MATERIAL PROVIDED

== Segment start ==

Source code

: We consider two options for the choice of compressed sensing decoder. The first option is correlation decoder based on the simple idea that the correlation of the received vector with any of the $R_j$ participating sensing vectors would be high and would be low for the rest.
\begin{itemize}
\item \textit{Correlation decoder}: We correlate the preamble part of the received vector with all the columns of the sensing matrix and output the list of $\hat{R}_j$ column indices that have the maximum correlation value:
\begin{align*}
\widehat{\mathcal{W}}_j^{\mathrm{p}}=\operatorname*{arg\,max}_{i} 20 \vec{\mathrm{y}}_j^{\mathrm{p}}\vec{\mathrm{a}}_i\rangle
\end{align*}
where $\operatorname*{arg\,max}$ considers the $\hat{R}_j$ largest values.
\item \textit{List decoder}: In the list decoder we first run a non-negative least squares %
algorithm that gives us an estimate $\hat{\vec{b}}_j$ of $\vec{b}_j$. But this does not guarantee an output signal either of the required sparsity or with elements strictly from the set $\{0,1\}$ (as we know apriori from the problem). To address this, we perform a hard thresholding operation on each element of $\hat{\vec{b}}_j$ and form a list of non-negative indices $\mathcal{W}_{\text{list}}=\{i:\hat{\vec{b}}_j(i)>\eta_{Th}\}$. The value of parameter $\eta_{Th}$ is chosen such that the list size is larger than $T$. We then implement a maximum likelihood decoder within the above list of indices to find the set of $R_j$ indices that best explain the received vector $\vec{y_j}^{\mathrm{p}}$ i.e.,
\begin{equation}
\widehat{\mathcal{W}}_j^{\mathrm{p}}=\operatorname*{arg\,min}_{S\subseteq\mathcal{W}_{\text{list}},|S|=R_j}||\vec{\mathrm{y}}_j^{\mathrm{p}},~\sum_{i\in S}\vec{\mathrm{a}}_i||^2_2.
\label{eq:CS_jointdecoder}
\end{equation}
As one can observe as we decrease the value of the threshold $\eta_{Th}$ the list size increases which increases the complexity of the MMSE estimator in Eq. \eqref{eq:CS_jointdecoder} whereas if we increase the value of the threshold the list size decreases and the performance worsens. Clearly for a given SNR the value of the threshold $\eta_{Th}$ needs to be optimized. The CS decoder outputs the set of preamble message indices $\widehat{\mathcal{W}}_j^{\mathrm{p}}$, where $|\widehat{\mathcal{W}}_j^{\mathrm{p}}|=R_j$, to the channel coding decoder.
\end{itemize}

== Segment end ==

BRIEF
Write out exactly those lines running from the line with "As one can observe" to the end of the data above, the first and last included.

SOLUTION TO THE EXERCISE
As one can observe as we decrease the value of the threshold $\eta_{Th}$ the list size increases which increases the complexity of the MMSE estimator in Eq. \eqref{eq:CS_jointdecoder} whereas if we increase the value of the threshold the list size decreases and the performance worsens. Clearly for a given SNR the value of the threshold $\eta_{Th}$ needs to be optimized. The CS decoder outputs the set of preamble message indices $\widehat{\mathcal{W}}_j^{\mathrm{p}}$, where $|\widehat{\mathcal{W}}_j^{\mathrm{p}}|=R_j$, to the channel coding decoder.
\end{itemize}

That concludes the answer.